- **Work request**:
Your answer must restate each entry below word for word, with no pictures in it.

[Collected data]
____________

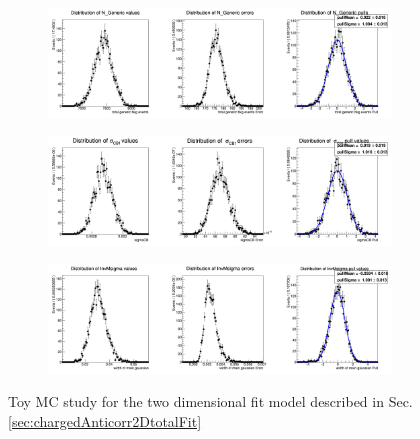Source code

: \begin{figure}[H]
  \begin{subfigure}{14.5cm}
    \centering\includegraphics[width=13.8cm]{A3-Appendix/figs/2DanticorrLambdaC_N_Generic_mcstudy.png}
  \end{subfigure}
  \begin{subfigure}{14.5cm}
    \centering\includegraphics[width=13.8cm]{A3-Appendix/figs/2DanticorrLambdaC_sigmaCB1_mcstudy.png}
  \end{subfigure}
  \begin{subfigure}{14.5cm}
    \centering\includegraphics[width=13.8cm]{A3-Appendix/figs/2DanticorrLambdaC_InvMsigma_mcstudy.png}
  \end{subfigure}
  \caption{Toy MC study for the two dimensional fit model described in Sec.  \ref{sec:chargedAnticorr2DtotalFit}}
\end{figure}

____________

- **Result of the exercise**:
Source code

: \begin{figure}[H]
  \begin{subfigure}{14.5cm}
    \centering\includegraphics[width=13.8cm]{A3-Appendix/figs/2DanticorrLambdaC_N_Generic_mcstudy.png}
  \end{subfigure}
  \begin{subfigure}{14.5cm}
    \centering\includegraphics[width=13.8cm]{A3-Appendix/figs/2DanticorrLambdaC_sigmaCB1_mcstudy.png}
  \end{subfigure}
  \begin{subfigure}{14.5cm}
    \centering\includegraphics[width=13.8cm]{A3-Appendix/figs/2DanticorrLambdaC_InvMsigma_mcstudy.png}
  \end{subfigure}
  \caption{Toy MC study for the two dimensional fit model described in Sec.  \ref{sec:chargedAnticorr2DtotalFit}}
\end{figure}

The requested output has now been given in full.